In the 15th-century Feis Tighe Chondin (The Feast of the House of Conán), Fionnbharr of Magh Feabhail is king of the "Tuatha Dedanans" and leads an army against Fionn mac Cumhaill and the Fenians only to fall in battle at the hands of Goll.

== Folk belief ==
Legends of Finvarra and his connection with Knockma survived into later folklore, where he was considered the king of the fairies, particularly of Connacht. Local beliefs held that the doings of the fairies influenced the local crops. Whenever Finvarra lived in the hill it was a good year for the country, and when he was absent, it would be a bad year. His battles and hurling matches affected the health of the crops; when his people defeated the fairies of other provinces, the crops of Connacht bloomed. There was a rivalry between the Munster fairy king and Finvarra. Famine was attributed to disturbances in the fairy world, and one folk informant claimed to have seen the "good people" fighting in the sky over Knock Ma. According to many tales, Finvarra would invite humans into his underground palace for feasts.'

Finvarra has a beautiful queen named Onagh or Una, or other versions, Nuala. However, he often steals away human women as lovers. In the story of "Ethna the Bride," Finvarra kidnaps Ethna, the loveliest woman in Ireland. Her husband, Denis Kirwan is able to win her back by digging into the fairy hill of Knockma and salting the earth. Ethna returns but falls into a deep sleep since Finvarra has kept her soul. Her husband revives her by removing a girdle and fairy pin that she had been dressed in by the fairies. With Finvarra's role as a ruler of the dead, this story bears a resemblance to the ballad of Sir Orfeo. It also has similarities to the story of Midir and Étaín.

In another story, a man who foolishly stays out late on Halloween is swept along with a group of fairies on their way to a fair. He meets their king Finvarra and his wife, and realizes that the people around him are spirits of the dead. They force him to dance until he passes out, and he wakes up the next morning in a stone circle, covered in bruises.
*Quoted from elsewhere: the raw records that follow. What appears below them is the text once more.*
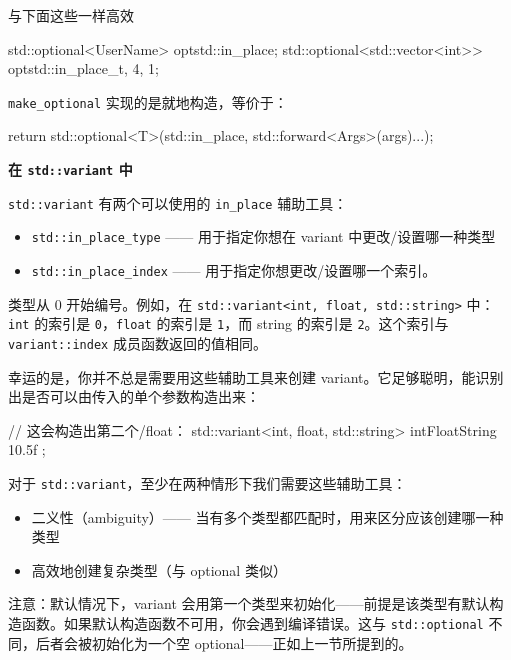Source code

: 与下面这些一样高效

\begin{codebox}[cpp]
std::optional<UserName> opt{std::in_place};
std::optional<std::vector<int>> opt{std::in_place_t, 4, 1};
\end{codebox}

\texttt{make\_optional} 实现的是就地构造，等价于：

\begin{codebox}[cpp]
return std::optional<T>(std::in_place, std::forward<Args>(args)...);
\end{codebox}

\textbf{在 \texttt{std::variant} 中}

\texttt{std::variant} 有两个可以使用的 \texttt{in\_place} 辅助工具：

\begin{itemize}
\item \texttt{std::in\_place\_type} —— 用于指定你想在 variant 中更改/设置哪一种类型
\item \texttt{std::in\_place\_index} —— 用于指定你想更改/设置哪一个索引。
\end{itemize}

类型从 0 开始编号。例如，在 \texttt{std::variant<int, float, std::string>} 中：\texttt{int} 的索引是 \texttt{0}，\texttt{float} 的索引是 \texttt{1}，而 string 的索引是 \texttt{2}。这个索引与 \texttt{variant::index} 成员函数返回的值相同。

幸运的是，你并不总是需要用这些辅助工具来创建 variant。它足够聪明，能识别出是否可以由传入的单个参数构造出来：

\begin{codebox}[cpp]
// 这会构造出第二个/float：
std::variant<int, float, std::string> intFloatString { 10.5f };
\end{codebox}

对于 \texttt{std::variant}，至少在两种情形下我们需要这些辅助工具：

\begin{itemize}
\item 二义性（ambiguity）—— 当有多个类型都匹配时，用来区分应该创建哪一种类型
\item 高效地创建复杂类型（与 optional 类似）
\end{itemize}

注意：默认情况下，variant 会用第一个类型来初始化——前提是该类型有默认构造函数。如果默认构造函数不可用，你会遇到编译错误。这与 \texttt{std::optional} 不同，后者会被初始化为一个空 optional——正如上一节所提到的。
Finnbheara can also be benevolent in folk legends, such as one where he heals a woman. He is strongly associated with horses. In one story, he goes to a blacksmith to have his three-legged horse shod, and the next day a pound note flies to the blacksmith on the wind. In another tradition, Finvar watched over the Kirwan family who lived in Castle Hackett near Knockma. Finvar and his people would carouse and drink in the Castle cellars, but left the cellars always well-stocked and the wine improved. They would also exercise the race-horses late at night, granting them speed and good fortune in the races. In another story, a member of the Hacket family was unable to find a good jockey for a race, so Finnbheara himself appeared, rode the horse, and disappeared after winning the race.